Nigeria’s food inflation rate surged to 12.12 per cent year-on-year in February 2026, official data showed, erasing a brief period of single-digit price growth and renewing pressure on household budgets. The increase, from 8.89 per cent in January, represents a rise of 3.23 percentage points, according to the National Bureau of Statistics (NBS) Consumer Price Index (CPI) report released on Monday.

The February figure pushed food inflation back into double digits after January’s sharp slowdown, which had marked the first single-digit reading in over a decade. On a monthly basis, food prices rose by 4.69 per cent. The NBS attributed the surge to increased prices of staple items including beans, carrots, cassava, yam flour, and cow peas, driven largely by high input costs for farmers.

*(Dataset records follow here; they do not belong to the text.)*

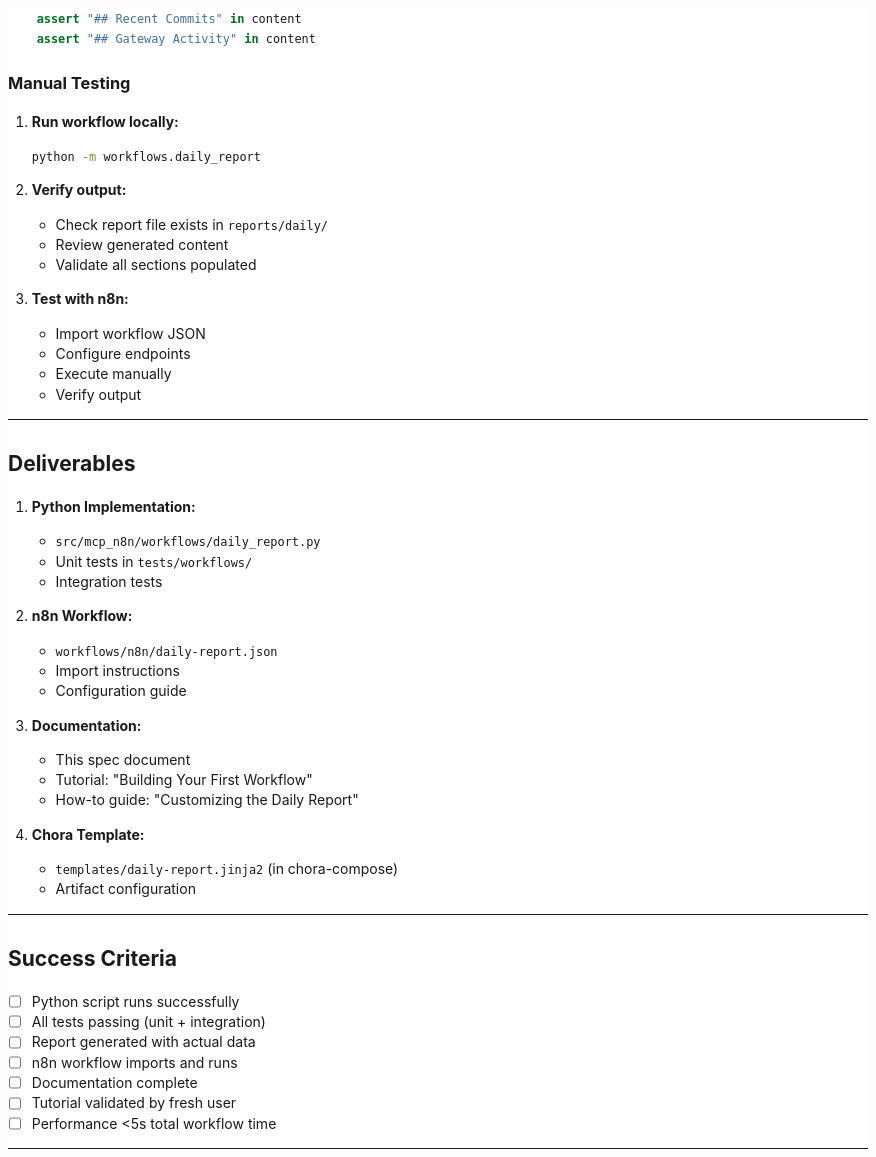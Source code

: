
 ```python
    assert "## Recent Commits" in content
    assert "## Gateway Activity" in content
```

### Manual Testing

1. **Run workflow locally:**
   ```bash
   python -m workflows.daily_report
   ```

2. **Verify output:**
   - Check report file exists in `reports/daily/`
   - Review generated content
   - Validate all sections populated

3. **Test with n8n:**
   - Import workflow JSON
   - Configure endpoints
   - Execute manually
   - Verify output

---

## Deliverables

1. **Python Implementation:**
   - `src/mcp_n8n/workflows/daily_report.py`
   - Unit tests in `tests/workflows/`
   - Integration tests

2. **n8n Workflow:**
   - `workflows/n8n/daily-report.json`
   - Import instructions
   - Configuration guide

3. **Documentation:**
   - This spec document
   - Tutorial: "Building Your First Workflow"
   - How-to guide: "Customizing the Daily Report"

4. **Chora Template:**
   - `templates/daily-report.jinja2` (in chora-compose)
   - Artifact configuration

---

## Success Criteria

- [ ] Python script runs successfully
- [ ] All tests passing (unit + integration)
- [ ] Report generated with actual data
- [ ] n8n workflow imports and runs
- [ ] Documentation complete
- [ ] Tutorial validated by fresh user
- [ ] Performance <5s total workflow time

---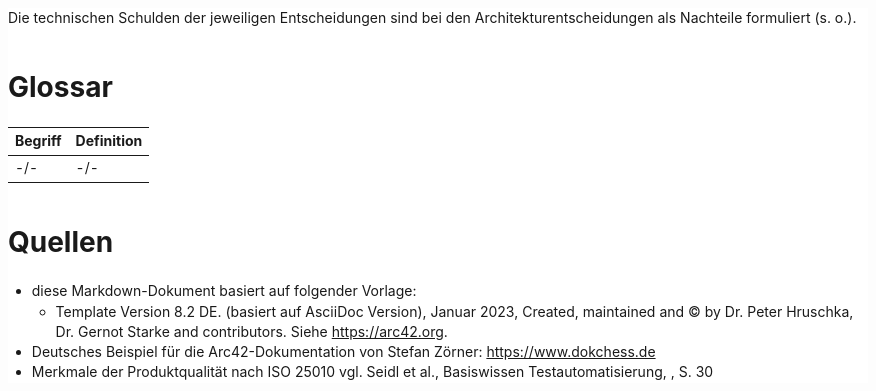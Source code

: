 Die technischen Schulden der jeweiligen Entscheidungen sind bei den Architekturentscheidungen als Nachteile formuliert (s. o.).

# Glossar

Begriff     | Definition
------------|-----------------------
 -/-         | -/-

# Quellen

- diese Markdown-Dokument basiert auf folgender Vorlage:
    -  Template Version 8.2 DE. (basiert auf AsciiDoc Version), Januar 2023, Created, maintained and © by Dr. Peter Hruschka, Dr. Gernot Starke and contributors. Siehe https://arc42.org.
- Deutsches Beispiel für die Arc42-Dokumentation von Stefan Zörner: https://www.dokchess.de
- Merkmale der Produktqualität nach ISO 25010 vgl. Seidl et al., Basiswissen Testautomatisierung, , S. 30




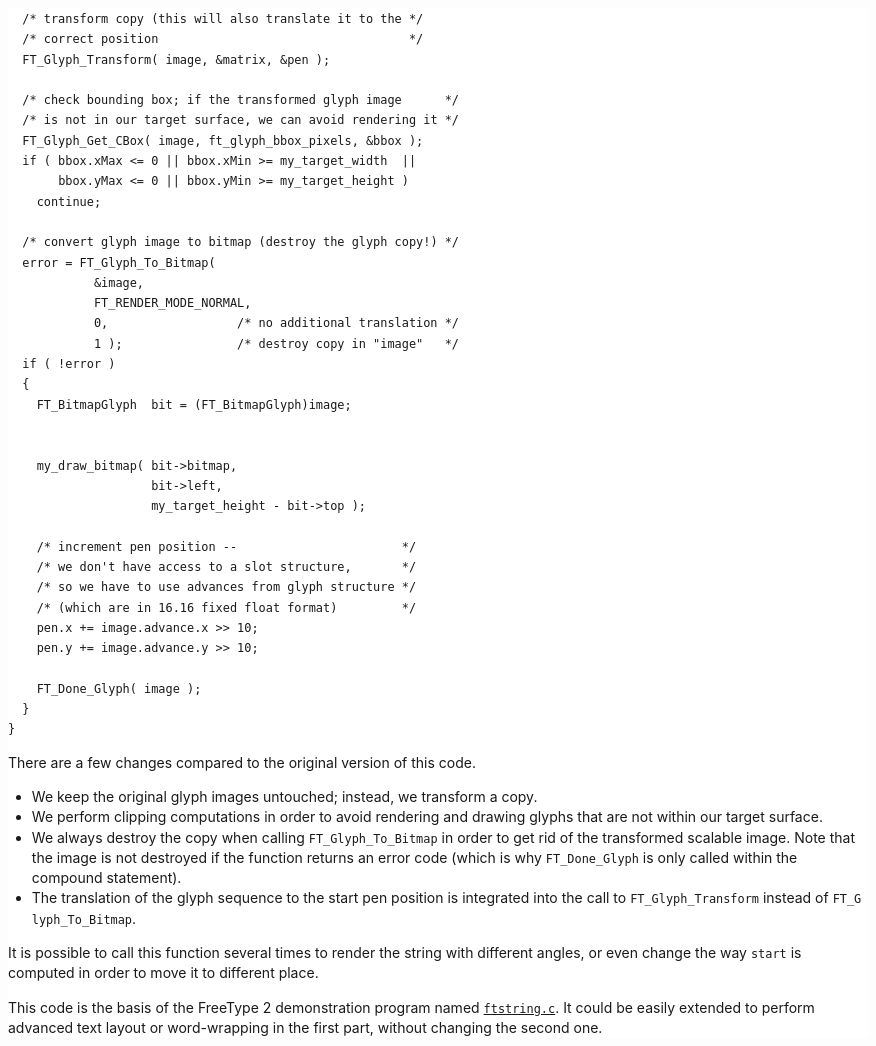      /* transform copy (this will also translate it to the */
      /* correct position                                   */
      FT_Glyph_Transform( image, &matrix, &pen );

      /* check bounding box; if the transformed glyph image      */
      /* is not in our target surface, we can avoid rendering it */
      FT_Glyph_Get_CBox( image, ft_glyph_bbox_pixels, &bbox );
      if ( bbox.xMax <= 0 || bbox.xMin >= my_target_width  ||
           bbox.yMax <= 0 || bbox.yMin >= my_target_height )
        continue;

      /* convert glyph image to bitmap (destroy the glyph copy!) */
      error = FT_Glyph_To_Bitmap(
                &image,
                FT_RENDER_MODE_NORMAL,
                0,                  /* no additional translation */
                1 );                /* destroy copy in "image"   */
      if ( !error )
      {
        FT_BitmapGlyph  bit = (FT_BitmapGlyph)image;


        my_draw_bitmap( bit->bitmap,
                        bit->left,
                        my_target_height - bit->top );

        /* increment pen position --                       */
        /* we don't have access to a slot structure,       */
        /* so we have to use advances from glyph structure */
        /* (which are in 16.16 fixed float format)         */
        pen.x += image.advance.x >> 10;
        pen.y += image.advance.y >> 10;

        FT_Done_Glyph( image );
      }
    }

There are a few changes compared to the original version of this code.

* We keep the original glyph images untouched; instead, we transform a copy.
* We perform clipping computations in order to avoid rendering and drawing
  glyphs that are not within our target surface.
* We always destroy the copy when calling `FT_Glyph_To_Bitmap` in order to get
  rid of the transformed scalable image.  Note that the image is not destroyed
  if the function returns an error code (which is why `FT_Done_Glyph` is only
    called within the compound statement).
* The translation of the glyph sequence to the start pen position is integrated
  into the call to `FT_Glyph_Transform` instead of `FT_Glyph_To_Bitmap`.

It is possible to call this function several times to render the string with
different angles, or even change the way `start` is computed in order to move
it to different place.

This code is the basis of the FreeType 2 demonstration program named
[`ftstring.c`](http://git.savannah.gnu.org/cgit/freetype/freetype2-demos.git/tree/src/ftstring.c).
It could be easily extended to perform advanced text layout or word-wrapping in
the first part, without changing the second one.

Despite the monthly rebound, the annual food inflation rate remains significantly lower than a year earlier, when it stood at 26.98 per cent. The average annual food inflation for the twelve months ending February 2026 was 19.08 per cent, down from 37.40 per cent in the previous year.

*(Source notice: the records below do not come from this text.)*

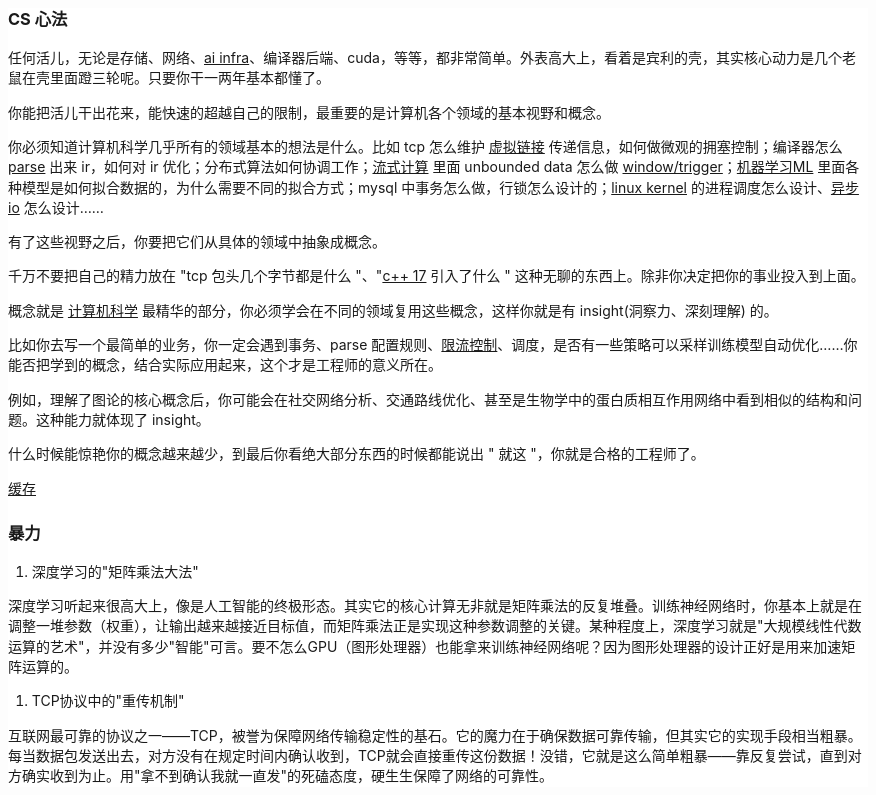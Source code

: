 ### CS 心法

任何活儿，无论是存储、网络、[ai infra](https://www.zhihu.com/search?q=ai%20infra&search_source=Entity&hybrid_search_source=Entity&hybrid_search_extra=%7B%22sourceType%22%3A%22answer%22%2C%22sourceId%22%3A3054501672%7D)、编译器后端、cuda，等等，都非常简单。外表高大上，看着是宾利的壳，其实核心动力是几个老鼠在壳里面蹬三轮呢。只要你干一两年基本都懂了。

你能把活儿干出花来，能快速的超越自己的限制，最重要的是计算机各个领域的基本视野和概念。

你必须知道计算机科学几乎所有的领域基本的想法是什么。比如 tcp 怎么维护 [虚拟链接](https://www.zhihu.com/search?q=%E8%99%9A%E6%8B%9F%E9%93%BE%E6%8E%A5&search_source=Entity&hybrid_search_source=Entity&hybrid_search_extra=%7B%22sourceType%22%3A%22answer%22%2C%22sourceId%22%3A3054501672%7D) 传递信息，如何做微观的拥塞控制；编译器怎么 [parse](https://www.zhihu.com/search?q=parse&search_source=Entity&hybrid_search_source=Entity&hybrid_search_extra=%7B%22sourceType%22%3A%22answer%22%2C%22sourceId%22%3A3054501672%7D) 出来 ir，如何对 ir 优化；分布式算法如何协调工作；[流式计算](https://www.zhihu.com/search?q=%E6%B5%81%E5%BC%8F%E8%AE%A1%E7%AE%97&search_source=Entity&hybrid_search_source=Entity&hybrid_search_extra=%7B%22sourceType%22%3A%22answer%22%2C%22sourceId%22%3A3054501672%7D) 里面 unbounded data 怎么做 [window/trigger](https://www.zhihu.com/search?q=window%2Ftrigger&search_source=Entity&hybrid_search_source=Entity&hybrid_search_extra=%7B%22sourceType%22%3A%22answer%22%2C%22sourceId%22%3A3054501672%7D)；[机器学习ML](机器学习ML.md) 里面各种模型是如何拟合数据的，为什么需要不同的拟合方式；mysql 中事务怎么做，行锁怎么设计的；[linux kernel](https://www.zhihu.com/search?q=linux%20kernel&search_source=Entity&hybrid_search_source=Entity&hybrid_search_extra=%7B%22sourceType%22%3A%22answer%22%2C%22sourceId%22%3A3054501672%7D) 的进程调度怎么设计、[异步 io](https://www.zhihu.com/search?q=%E5%BC%82%E6%AD%A5%20io&search_source=Entity&hybrid_search_source=Entity&hybrid_search_extra=%7B%22sourceType%22%3A%22answer%22%2C%22sourceId%22%3A3054501672%7D) 怎么设计……

有了这些视野之后，你要把它们从具体的领域中抽象成概念。

千万不要把自己的精力放在 "tcp 包头几个字节都是什么 "、"[c++ 17](https://www.zhihu.com/search?q=c%2B%2B%2017&search_source=Entity&hybrid_search_source=Entity&hybrid_search_extra=%7B%22sourceType%22%3A%22answer%22%2C%22sourceId%22%3A3054501672%7D) 引入了什么 " 这种无聊的东西上。除非你决定把你的事业投入到上面。

概念就是 [计算机科学](https://www.zhihu.com/search?q=%E8%AE%A1%E7%AE%97%E6%9C%BA%E7%A7%91%E5%AD%A6&search_source=Entity&hybrid_search_source=Entity&hybrid_search_extra=%7B%22sourceType%22%3A%22answer%22%2C%22sourceId%22%3A3054501672%7D) 最精华的部分，你必须学会在不同的领域复用这些概念，这样你就是有 insight(洞察力、深刻理解) 的。

比如你去写一个最简单的业务，你一定会遇到事务、parse 配置规则、[限流控制](https://www.zhihu.com/search?q=%E9%99%90%E6%B5%81%E6%8E%A7%E5%88%B6&search_source=Entity&hybrid_search_source=Entity&hybrid_search_extra=%7B%22sourceType%22%3A%22answer%22%2C%22sourceId%22%3A3054501672%7D)、调度，是否有一些策略可以采样训练模型自动优化……你能否把学到的概念，结合实际应用起来，这个才是工程师的意义所在。

例如，理解了图论的核心概念后，你可能会在社交网络分析、交通路线优化、甚至是生物学中的蛋白质相互作用网络中看到相似的结构和问题。这种能力就体现了 insight。

什么时候能惊艳你的概念越来越少，到最后你看绝大部分东西的时候都能说出 " 就这 "，你就是合格的工程师了。

[缓存](缓存.md)

### 暴力

1. 深度学习的"矩阵乘法大法"

深度学习听起来很高大上，像是人工智能的终极形态。其实它的核心计算无非就是矩阵乘法的反复堆叠。训练神经网络时，你基本上就是在调整一堆参数（权重），让输出越来越接近目标值，而矩阵乘法正是实现这种参数调整的关键。某种程度上，深度学习就是"大规模线性代数运算的艺术"，并没有多少"智能"可言。要不怎么GPU（图形处理器）也能拿来训练神经网络呢？因为图形处理器的设计正好是用来加速矩阵运算的。

1. TCP协议中的"重传机制"

互联网最可靠的协议之一——TCP，被誉为保障网络传输稳定性的基石。它的魔力在于确保数据可靠传输，但其实它的实现手段相当粗暴。每当数据包发送出去，对方没有在规定时间内确认收到，TCP就会直接重传这份数据！没错，它就是这么简单粗暴——靠反复尝试，直到对方确实收到为止。用"拿不到确认我就一直发"的死磕态度，硬生生保障了网络的可靠性。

State-level data revealed stark regional disparities. Kogi recorded the highest food inflation at 26.91 per cent year-on-year, while Katsina saw the lowest at 5.09 per cent. On a monthly basis, Bayelsa experienced the sharpest increase at 8.81 per cent, whereas Katsina reported a slight decline of 0.70 per cent.

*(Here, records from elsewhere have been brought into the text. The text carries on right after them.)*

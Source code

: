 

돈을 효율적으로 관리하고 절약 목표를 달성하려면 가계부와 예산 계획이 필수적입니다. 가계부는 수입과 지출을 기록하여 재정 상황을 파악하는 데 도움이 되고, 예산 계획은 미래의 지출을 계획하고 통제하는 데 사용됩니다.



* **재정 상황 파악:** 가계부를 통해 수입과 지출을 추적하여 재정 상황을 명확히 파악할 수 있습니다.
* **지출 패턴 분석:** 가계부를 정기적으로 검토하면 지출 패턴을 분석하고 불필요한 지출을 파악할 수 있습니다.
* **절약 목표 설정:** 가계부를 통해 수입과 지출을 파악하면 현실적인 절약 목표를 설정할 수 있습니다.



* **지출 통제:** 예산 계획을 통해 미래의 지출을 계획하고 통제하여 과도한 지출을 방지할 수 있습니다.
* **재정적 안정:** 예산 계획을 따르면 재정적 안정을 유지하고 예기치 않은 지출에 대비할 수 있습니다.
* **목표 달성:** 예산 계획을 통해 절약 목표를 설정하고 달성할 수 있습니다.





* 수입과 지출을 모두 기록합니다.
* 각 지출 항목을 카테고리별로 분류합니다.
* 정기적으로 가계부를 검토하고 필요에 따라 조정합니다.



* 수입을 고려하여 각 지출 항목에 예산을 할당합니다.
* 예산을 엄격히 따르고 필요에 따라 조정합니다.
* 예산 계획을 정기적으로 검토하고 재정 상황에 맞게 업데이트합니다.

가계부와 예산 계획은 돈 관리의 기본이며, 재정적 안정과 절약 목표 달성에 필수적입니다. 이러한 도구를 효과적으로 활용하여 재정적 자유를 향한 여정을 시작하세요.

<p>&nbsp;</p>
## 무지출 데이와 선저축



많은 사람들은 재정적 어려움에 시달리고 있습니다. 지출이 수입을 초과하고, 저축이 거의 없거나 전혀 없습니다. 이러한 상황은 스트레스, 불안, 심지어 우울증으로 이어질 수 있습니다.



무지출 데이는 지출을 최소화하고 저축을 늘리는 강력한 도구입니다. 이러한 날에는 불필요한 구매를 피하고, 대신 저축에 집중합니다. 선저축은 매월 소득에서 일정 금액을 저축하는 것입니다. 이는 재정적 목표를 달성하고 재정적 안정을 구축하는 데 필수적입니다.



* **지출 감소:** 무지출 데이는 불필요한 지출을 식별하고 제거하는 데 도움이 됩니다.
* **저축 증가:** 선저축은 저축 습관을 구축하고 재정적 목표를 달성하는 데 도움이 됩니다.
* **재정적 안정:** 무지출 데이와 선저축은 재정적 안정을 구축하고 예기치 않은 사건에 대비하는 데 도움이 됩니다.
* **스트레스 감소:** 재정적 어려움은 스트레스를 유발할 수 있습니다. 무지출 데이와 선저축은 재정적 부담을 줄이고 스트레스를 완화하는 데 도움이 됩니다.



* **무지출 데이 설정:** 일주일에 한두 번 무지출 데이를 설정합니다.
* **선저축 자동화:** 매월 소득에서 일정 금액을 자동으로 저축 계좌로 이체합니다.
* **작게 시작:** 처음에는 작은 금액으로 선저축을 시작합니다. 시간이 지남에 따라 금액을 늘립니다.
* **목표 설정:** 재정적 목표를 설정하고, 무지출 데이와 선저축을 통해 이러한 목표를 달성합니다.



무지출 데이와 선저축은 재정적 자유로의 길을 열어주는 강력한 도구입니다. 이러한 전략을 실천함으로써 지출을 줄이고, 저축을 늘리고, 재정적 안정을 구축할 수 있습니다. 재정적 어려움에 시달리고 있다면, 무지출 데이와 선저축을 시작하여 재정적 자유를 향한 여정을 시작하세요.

The broader headline inflation rate, which measures the average change in prices of all goods and services, edged down marginally to 15.06 per cent in February from 15.10 per cent in January. The CPI rose to 130.0 from 127.4 the previous month. While the yearly headline rate remains elevated, it is 11.21 percentage points lower than the 26.27 per cent recorded in February 2025.

Food and non-alcoholic beverages contributed the most to the headline index at 6.03 percentage points, followed by restaurants and accommodation (1.95 points) and transport (1.61 points). Urban inflation stood at 15.53 per cent year-on-year, higher than rural inflation at 13.93 per cent.

Core inflation, which excludes volatile food and energy prices, declined annually to 15.88 per cent from 25.66 per cent a year earlier but rose monthly to 0.89 per cent.

Economists and business groups warned that the marginal easing offers little practical relief. Dr. Femi Egbesola of the Association of Small Business Owners noted that high food and energy costs continue to squeeze businesses and households. “Prices continue to go higher, particularly with the recent increase in fuel prices,” he said, citing global energy tensions as a looming risk for March.

Dr. Muda Yusuf of the Centre for the Promotion of Private Enterprise described the headline drop as “statistically insignificant,” emphasising that the return of food inflation to double digits highlights persistent structural issues like insecurity and logistics constraints. “Productivity levels are still low,” he stated, adding that energy cost spikes threaten to reverse gains.

The report underscores volatile food markets despite a longer-term trend of moderating price growth. Farmers have previously threatened to skip the planting season due to squeezed profit margins, pointing to deep-seated challenges in the agricultural value chain. While annual comparisons show improvement from 2025’s crisis levels, the monthly resurgence in food and core inflation suggests price pressures remain a critical concern for Nigeria’s economy and household welfare.